Because it simplifies processing of non-BMP characters, as it restores the property that you get one Unicode character per string index.
Right, fair enough, that's all well understood - when you have to deal with characters between U+10000 and U+10FFFF. It was only recently that such characters existed in more than a sprinkling.
A Tcl_UniChar is 32-bits and TCL_UTF_MAX is 6 (normally it is 3), which represents the number of utf-8 bytes that are valid in sequence.
Is that current code, or future code? How can I select a UCS-4 build during configuration? In what way is the supported mechanism different from the one that Redhat uses?
There is no "supported" UCS-4 mode for Tcl. You have to hand-twiddle the sources, knowing where to poke. I can make the changes for 8.5 that allow for an easy configuration option to compile in UCS-4 mode. I suppose I could also back-port it to 8.4.4. That won't address the fact that we've never validated non-BMP support.

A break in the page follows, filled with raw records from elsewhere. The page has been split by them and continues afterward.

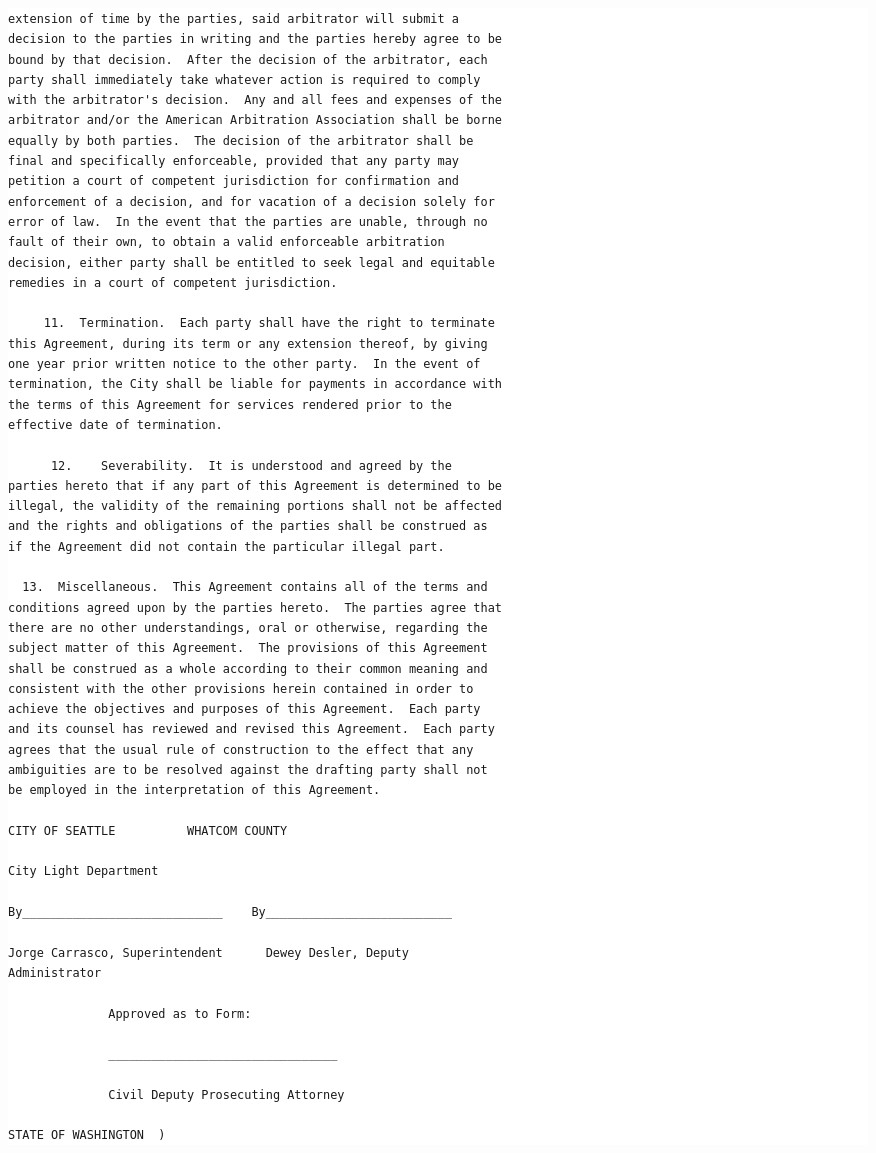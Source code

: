     extension of time by the parties, said arbitrator will submit a  
    decision to the parties in writing and the parties hereby agree to be  
    bound by that decision.  After the decision of the arbitrator, each  
    party shall immediately take whatever action is required to comply  
    with the arbitrator's decision.  Any and all fees and expenses of the  
    arbitrator and/or the American Arbitration Association shall be borne  
    equally by both parties.  The decision of the arbitrator shall be  
    final and specifically enforceable, provided that any party may  
    petition a court of competent jurisdiction for confirmation and  
    enforcement of a decision, and for vacation of a decision solely for  
    error of law.  In the event that the parties are unable, through no  
    fault of their own, to obtain a valid enforceable arbitration  
    decision, either party shall be entitled to seek legal and equitable  
    remedies in a court of competent jurisdiction.  
  
         11.  Termination.  Each party shall have the right to terminate  
    this Agreement, during its term or any extension thereof, by giving  
    one year prior written notice to the other party.  In the event of  
    termination, the City shall be liable for payments in accordance with  
    the terms of this Agreement for services rendered prior to the  
    effective date of termination.  
  
          12.    Severability.  It is understood and agreed by the  
    parties hereto that if any part of this Agreement is determined to be  
    illegal, the validity of the remaining portions shall not be affected  
    and the rights and obligations of the parties shall be construed as  
    if the Agreement did not contain the particular illegal part.  
  
      13.  Miscellaneous.  This Agreement contains all of the terms and  
    conditions agreed upon by the parties hereto.  The parties agree that  
    there are no other understandings, oral or otherwise, regarding the  
    subject matter of this Agreement.  The provisions of this Agreement  
    shall be construed as a whole according to their common meaning and  
    consistent with the other provisions herein contained in order to  
    achieve the objectives and purposes of this Agreement.  Each party  
    and its counsel has reviewed and revised this Agreement.  Each party  
    agrees that the usual rule of construction to the effect that any  
    ambiguities are to be resolved against the drafting party shall not  
    be employed in the interpretation of this Agreement.  
  
    CITY OF SEATTLE          WHATCOM COUNTY  
  
    City Light Department  
  
    By____________________________    By__________________________  
  
    Jorge Carrasco, Superintendent      Dewey Desler, Deputy  
    Administrator  
  
                  Approved as to Form:  
  
                  ________________________________  
  
                  Civil Deputy Prosecuting Attorney  
  
    STATE OF WASHINGTON  )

I couldn't find definitive numbers on distribution over planes, but I found the following numbers:
Right, and Unicode 4.0 is fresh out of diapers. You can't even get the regular code charts yet, you have to view the 4.0 beta ones. With 4.0 the non-BMP finally gets a notable amount of characters, but they are fairly weird ones that I'd be surprised to find a public font for. You can see them at: http://www.unicode.org/charts/u40-beta.html They are the Linear B Syllabary on down.
The bigger issue is that in changing the basic Tcl_UniChar size, you break the binary compatability rules. RH9 is the only version/distro to use 32-bit Tcl_UniChar, which breaks compatability with extensions build on other versions/distros.
Indeed. Python has added explicit mechanisms to detect such breakage, by renaming all API functions depending on the width of a Unicode character. That, atleast, allows to detect the breakage at import time (missing symbols).
Tcl could do this, but we were very much taken by surprise that it was pushed to use UCS-4 at all.
Checking on a rebuild now, it does appear that Tk operates just fine. However, it does consume a lot more memory.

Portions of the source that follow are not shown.